By default, the 40G QSFP+ ports on an EX4300 are enabled for Virtual Chassis; however, on the QFX5100, these ports are disabled for Virtual Chassis. When a mixed mode VC contains QFX5100 switches, only the QFX5100 can become an RE. As with many protocols consisting of primary and secondary nodes, the VC mastership process follows an election process. The first tie-breaker is priority, which is 128 by default. Higher is better. If the priority values are the same, the next factor to consider is which node was the master prior to a reboot. Next, the member with the highest uptime; however, the difference in uptime must be more than 60 seconds. Finally, all else being equal (and difference in uptime being less than 60 seconds), the member with the lowest MAC address will be elected as the master. The backup is elected according to the same criteria.

When implementing Virtual Chassis, you can use the virtual-chassis auto-sw-upgrade configuration to automatically upgrade members with the LC (Line Card) state when their software version does not match that of the Master RE. Additionally, Split Detection can be disabled with the virtual-chassis no-split-detection configurtation. However, this should only be done when there are only two members in the Virtual Chassis.

On a QFX5100, you will need to set ports as Virtual Chassis Ports with the request virtual-chassis vc-port set pic-slot 0 port 48 operational command.

Virtual Chassis supports a special deviation of ISSU called NSSU: Non-Stop Software Upgrade. For NSSU to work, the physical topology must be a ring – it cannot be a braid. The master and backup must be adjacent; this means that the roles of each switch must be deterministic. For this reason, only pre-provisioned Virtual Chassis is supported. Additionally, both NSR and GRES must be configured; NSB is optional. To initiate an NSSU, issue the request system software nonstop-upgrade [<path_platform1> <path_platform2>] command.

Virtual Chassis Fabric

Virtual Chassis Fabric is an extension of Virtual Chassis. It works with QFX3500, QFX3600, QFX5100, and EX4300 series switches. New switches added to a VCF are automatically discovered and brought online.

Note

The node limit is unclear. In Chapter 5 of the O’Reilly QFX5100 Series book [1], a passage indicates that the maximum number of switches is 32; however, recent Juniper documentation publications [2] indicate that the limit is 20. Because the documentation is more recent than the published book, even though there is no confirmed and published errata [3], readers should assume a limit of 20 nodes.

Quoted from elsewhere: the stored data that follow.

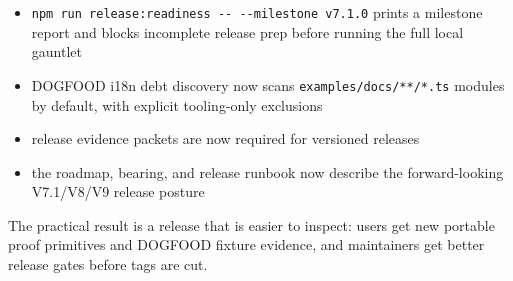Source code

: \begin{itemize}
\tightlist
\item
  \texttt{n\allowbreak{}p\allowbreak{}m\allowbreak{} \allowbreak{}r\allowbreak{}u\allowbreak{}n\allowbreak{} \allowbreak{}r\allowbreak{}e\allowbreak{}l\allowbreak{}e\allowbreak{}a\allowbreak{}s\allowbreak{}e\allowbreak{}:\allowbreak{}r\allowbreak{}e\allowbreak{}a\allowbreak{}d\allowbreak{}i\allowbreak{}n\allowbreak{}e\allowbreak{}s\allowbreak{}s\allowbreak{} \allowbreak{}-\allowbreak{}-\allowbreak{} \allowbreak{}-\allowbreak{}-\allowbreak{}m\allowbreak{}i\allowbreak{}l\allowbreak{}e\allowbreak{}s\allowbreak{}t\allowbreak{}o\allowbreak{}n\allowbreak{}e\allowbreak{} \allowbreak{}v\allowbreak{}7\allowbreak{}.\allowbreak{}1\allowbreak{}.\allowbreak{}0} prints a milestone report and blocks incomplete release prep before running the full local gauntlet
\item
  DOGFOOD i18n debt discovery now scans \texttt{e\allowbreak{}x\allowbreak{}a\allowbreak{}m\allowbreak{}p\allowbreak{}l\allowbreak{}e\allowbreak{}s\allowbreak{}/\allowbreak{}d\allowbreak{}o\allowbreak{}c\allowbreak{}s\allowbreak{}/\allowbreak{}*\allowbreak{}*\allowbreak{}/\allowbreak{}*\allowbreak{}.\allowbreak{}t\allowbreak{}s} modules by default, with explicit tooling-only exclusions
\item
  release evidence packets are now required for versioned releases
\item
  the roadmap, bearing, and release runbook now describe the forward-looking V7.1/V8/V9 release posture
\end{itemize}

The practical result is a release that is easier to inspect: users get new portable proof primitives and DOGFOOD fixture evidence, and maintainers get better release gates before tags are cut.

Like Virtual Chassis, VCF uses IS-IS between switches. The links between switches, however, come up as “Smart Trunks.” This is part of what enables VCF to perform unequal cost multipath load balancing in certain designs and failure scenarios. The other technology that enables unueqal cost multipath is Adaptive Load Balancing. ALB hashes TCP flowlets to different links.

These flowlets are tracked in a hash bucket table. This table can hold hundreds of thousands of entries – enough to prevent “elephant flows” from overloading a given link. When the flowlet egresses the switch, the hash table is updated with a timestamp and the link via which it egressed. When a new packet for the same flowlet egresses, it is checked against an expiration or inactivity timer. If the time since the last packet was seen is greater than the inactivity timer, then the flowlet is hashed to a new uplink. The egress link selection is also based on a moving average of the load and queue depth on each interface.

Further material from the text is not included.